**** Input data ****

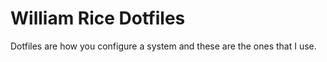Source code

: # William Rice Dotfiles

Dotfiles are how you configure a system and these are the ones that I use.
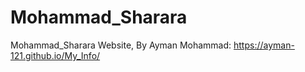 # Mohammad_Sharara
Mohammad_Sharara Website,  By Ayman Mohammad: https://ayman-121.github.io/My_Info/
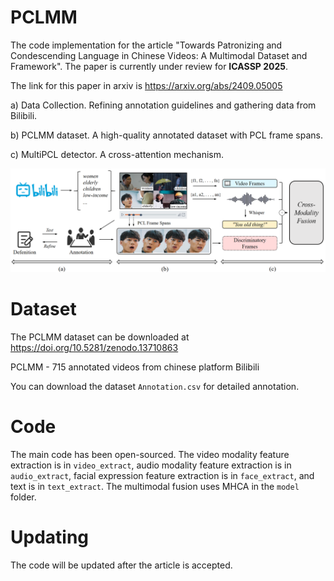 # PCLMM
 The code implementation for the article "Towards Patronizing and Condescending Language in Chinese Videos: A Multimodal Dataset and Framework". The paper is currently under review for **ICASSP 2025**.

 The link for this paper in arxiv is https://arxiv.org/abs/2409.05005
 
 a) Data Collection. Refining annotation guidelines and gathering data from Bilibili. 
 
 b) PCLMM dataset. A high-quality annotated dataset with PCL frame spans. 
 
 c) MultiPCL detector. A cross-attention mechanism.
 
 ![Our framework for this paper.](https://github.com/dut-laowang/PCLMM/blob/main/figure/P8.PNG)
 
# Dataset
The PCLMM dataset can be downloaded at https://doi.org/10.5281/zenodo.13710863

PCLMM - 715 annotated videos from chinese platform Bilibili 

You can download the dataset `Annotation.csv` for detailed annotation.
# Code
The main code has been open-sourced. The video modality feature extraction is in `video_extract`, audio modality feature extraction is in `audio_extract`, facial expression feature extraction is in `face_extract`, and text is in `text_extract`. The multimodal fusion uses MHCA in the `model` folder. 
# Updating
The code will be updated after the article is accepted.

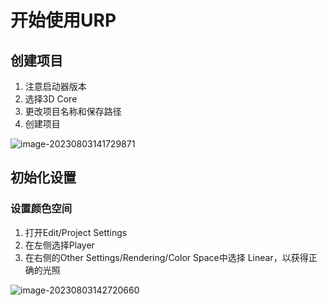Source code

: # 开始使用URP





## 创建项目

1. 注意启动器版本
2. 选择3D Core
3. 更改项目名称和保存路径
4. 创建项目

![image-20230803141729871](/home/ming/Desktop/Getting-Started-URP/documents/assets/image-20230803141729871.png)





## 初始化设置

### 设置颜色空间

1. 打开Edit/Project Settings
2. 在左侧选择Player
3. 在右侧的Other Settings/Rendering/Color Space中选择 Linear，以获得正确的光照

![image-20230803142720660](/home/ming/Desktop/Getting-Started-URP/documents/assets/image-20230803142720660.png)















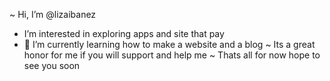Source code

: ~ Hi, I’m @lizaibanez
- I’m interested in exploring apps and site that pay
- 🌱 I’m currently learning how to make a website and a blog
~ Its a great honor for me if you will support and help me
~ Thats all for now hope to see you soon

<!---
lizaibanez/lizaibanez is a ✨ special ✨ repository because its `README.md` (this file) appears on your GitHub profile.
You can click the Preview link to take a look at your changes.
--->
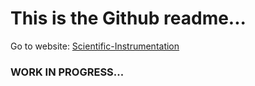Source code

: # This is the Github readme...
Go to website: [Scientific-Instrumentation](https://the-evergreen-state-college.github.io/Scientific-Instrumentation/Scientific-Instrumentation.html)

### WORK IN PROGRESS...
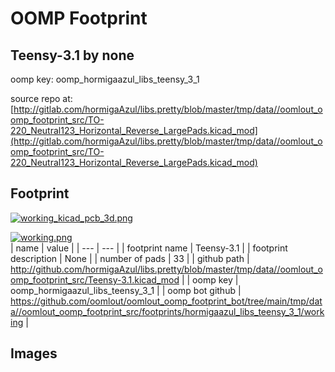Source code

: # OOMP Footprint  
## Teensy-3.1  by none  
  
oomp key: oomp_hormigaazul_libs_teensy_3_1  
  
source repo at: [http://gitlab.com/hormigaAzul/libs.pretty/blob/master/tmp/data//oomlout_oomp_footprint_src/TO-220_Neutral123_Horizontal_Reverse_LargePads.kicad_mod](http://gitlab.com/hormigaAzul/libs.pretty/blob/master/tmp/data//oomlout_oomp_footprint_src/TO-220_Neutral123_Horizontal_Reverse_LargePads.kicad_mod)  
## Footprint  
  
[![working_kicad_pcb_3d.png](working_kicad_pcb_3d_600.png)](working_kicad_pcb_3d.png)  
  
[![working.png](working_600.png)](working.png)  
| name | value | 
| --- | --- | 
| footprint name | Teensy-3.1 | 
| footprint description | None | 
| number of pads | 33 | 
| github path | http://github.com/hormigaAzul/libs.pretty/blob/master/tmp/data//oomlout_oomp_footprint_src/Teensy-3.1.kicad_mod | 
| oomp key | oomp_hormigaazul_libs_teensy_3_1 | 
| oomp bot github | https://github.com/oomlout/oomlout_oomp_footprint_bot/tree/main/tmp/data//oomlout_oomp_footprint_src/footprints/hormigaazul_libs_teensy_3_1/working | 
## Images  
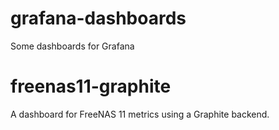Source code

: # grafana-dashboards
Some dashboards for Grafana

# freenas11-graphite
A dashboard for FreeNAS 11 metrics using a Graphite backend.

****

Search the data above for the string "main". Report every line where it is found.

 ![Our framework for this paper.](https://github.com/dut-laowang/PCLMM/blob/main/figure/P8.PNG)
The main code has been open-sourced. The video modality feature extraction is in `video_extract`, audio modality feature extraction is in `audio_extract`, facial expression feature extraction is in `face_extract`, and text is in `text_extract`. The multimodal fusion uses MHCA in the `model` folder. 
| oomp bot github | https://github.com/oomlout/oomlout_oomp_footprint_bot/tree/main/tmp/data//oomlout_oomp_footprint_src/footprints/hormigaazul_libs_teensy_3_1/working | 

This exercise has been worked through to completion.